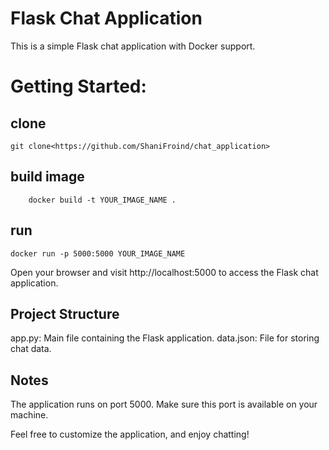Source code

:  # Flask Chat Application
This is a simple Flask chat application with Docker support.

 # Getting Started:
  ## clone
    git clone<https://github.com/ShaniFroind/chat_application>
  ## build image
        docker build -t YOUR_IMAGE_NAME .
  ## run
    docker run -p 5000:5000 YOUR_IMAGE_NAME
    
  Open your browser and visit http://localhost:5000 to access the Flask chat application.

  ## Project Structure
app.py: Main file containing the Flask application.
data.json: File for storing chat data.

## Notes
The application runs on port 5000. Make sure this port is available on your machine.

Feel free to customize the application, and enjoy chatting!


  
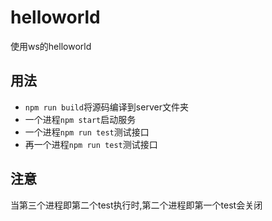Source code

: # helloworld

使用ws的helloworld

## 用法

+ `npm run build`将源码编译到server文件夹
+ 一个进程`npm start`启动服务
+ 一个进程`npm run test`测试接口
+ 再一个进程`npm run test`测试接口
  
## 注意

当第三个进程即第二个test执行时,第二个进程即第一个test会关闭
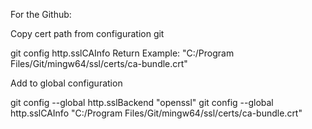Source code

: For the Github:

Copy cert path from configuration git

git config http.sslCAInfo
Return Example: "C:/Program Files/Git/mingw64/ssl/certs/ca-bundle.crt"

Add to global configuration

git config --global http.sslBackend "openssl"
git config --global http.sslCAInfo "C:/Program Files/Git/mingw64/ssl/certs/ca-bundle.crt"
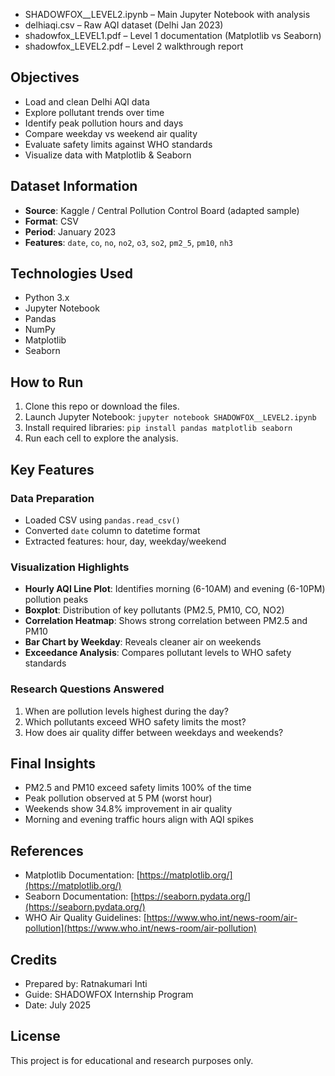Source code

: * SHADOWFOX\_\_LEVEL2.ipynb – Main Jupyter Notebook with analysis
* delhiaqi.csv – Raw AQI dataset (Delhi Jan 2023)
* shadowfox\_LEVEL1.pdf – Level 1 documentation (Matplotlib vs Seaborn)
* shadowfox\_LEVEL2.pdf – Level 2 walkthrough report
## Objectives

* Load and clean Delhi AQI data
* Explore pollutant trends over time
* Identify peak pollution hours and days
* Compare weekday vs weekend air quality
* Evaluate safety limits against WHO standards
* Visualize data with Matplotlib & Seaborn

## Dataset Information

* **Source**: Kaggle / Central Pollution Control Board (adapted sample)
* **Format**: CSV
* **Period**: January 2023
* **Features**: `date`, `co`, `no`, `no2`, `o3`, `so2`, `pm2_5`, `pm10`, `nh3`

## Technologies Used

* Python 3.x
* Jupyter Notebook
* Pandas
* NumPy
* Matplotlib
* Seaborn

## How to Run

1. Clone this repo or download the files.
2. Launch Jupyter Notebook:
   `jupyter notebook SHADOWFOX__LEVEL2.ipynb`
3. Install required libraries:
   `pip install pandas matplotlib seaborn`
4. Run each cell to explore the analysis.

## Key Features

### Data Preparation

* Loaded CSV using `pandas.read_csv()`
* Converted `date` column to datetime format
* Extracted features: hour, day, weekday/weekend

### Visualization Highlights

* **Hourly AQI Line Plot**: Identifies morning (6-10AM) and evening (6-10PM) pollution peaks
* **Boxplot**: Distribution of key pollutants (PM2.5, PM10, CO, NO2)
* **Correlation Heatmap**: Shows strong correlation between PM2.5 and PM10
* **Bar Chart by Weekday**: Reveals cleaner air on weekends
* **Exceedance Analysis**: Compares pollutant levels to WHO safety standards

### Research Questions Answered

1. When are pollution levels highest during the day?
2. Which pollutants exceed WHO safety limits the most?
3. How does air quality differ between weekdays and weekends?

## Final Insights

* PM2.5 and PM10 exceed safety limits 100% of the time
* Peak pollution observed at 5 PM (worst hour)
* Weekends show 34.8% improvement in air quality
* Morning and evening traffic hours align with AQI spikes

## References

* Matplotlib Documentation: [https://matplotlib.org/](https://matplotlib.org/)
* Seaborn Documentation: [https://seaborn.pydata.org/](https://seaborn.pydata.org/)
* WHO Air Quality Guidelines: [https://www.who.int/news-room/air-pollution](https://www.who.int/news-room/air-pollution)

## Credits

* Prepared by: Ratnakumari Inti
* Guide: SHADOWFOX Internship Program
* Date: July 2025

## License
This project is for educational and research purposes only.

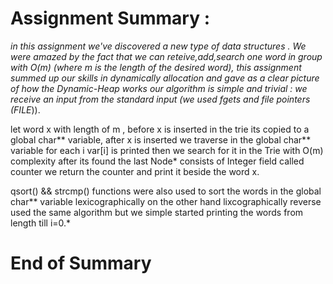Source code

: # Assignment Summary :

*in this assignment we've discovered a new type of data structures . 
We were amazed by the fact that we can reteive,add,search one word in group with O(m) 
(where m is the length of the desired word), this assignment summed up our skills in dynamically allocation 
and gave as a clear picture of how the Dynamic-Heap works our algorithm is simple and trivial : we receive an input from the standard input (we used fgets and file pointers (FILE*)).

let word x with length of m , before x is inserted in the trie its copied to a global char** variable, after x is inserted 
we traverse in the global char** variable for each i var[i] is printed then we search for it in the Trie with O(m) complexity 
after its found the last Node* consists of Integer field called counter we return the counter and print it beside the word x.

qsort() && strcmp() functions were also used to sort the words in the global char** variable lexicographically 
on the other hand lixcographically reverse used the same algorithm but we simple started printing the words from length till i=0.*

# End of Summary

TASK: Here the output must be the lines above from the line with "## Key Features" to the line with "air on weekends", both included, duplicated word for word and nothing else.

ANSWER FOR THIS EXERCISE:
## Key Features

### Data Preparation

* Loaded CSV using `pandas.read_csv()`
* Converted `date` column to datetime format
* Extracted features: hour, day, weekday/weekend

### Visualization Highlights

* **Hourly AQI Line Plot**: Identifies morning (6-10AM) and evening (6-10PM) pollution peaks
* **Boxplot**: Distribution of key pollutants (PM2.5, PM10, CO, NO2)
* **Correlation Heatmap**: Shows strong correlation between PM2.5 and PM10
* **Bar Chart by Weekday**: Reveals cleaner air on weekends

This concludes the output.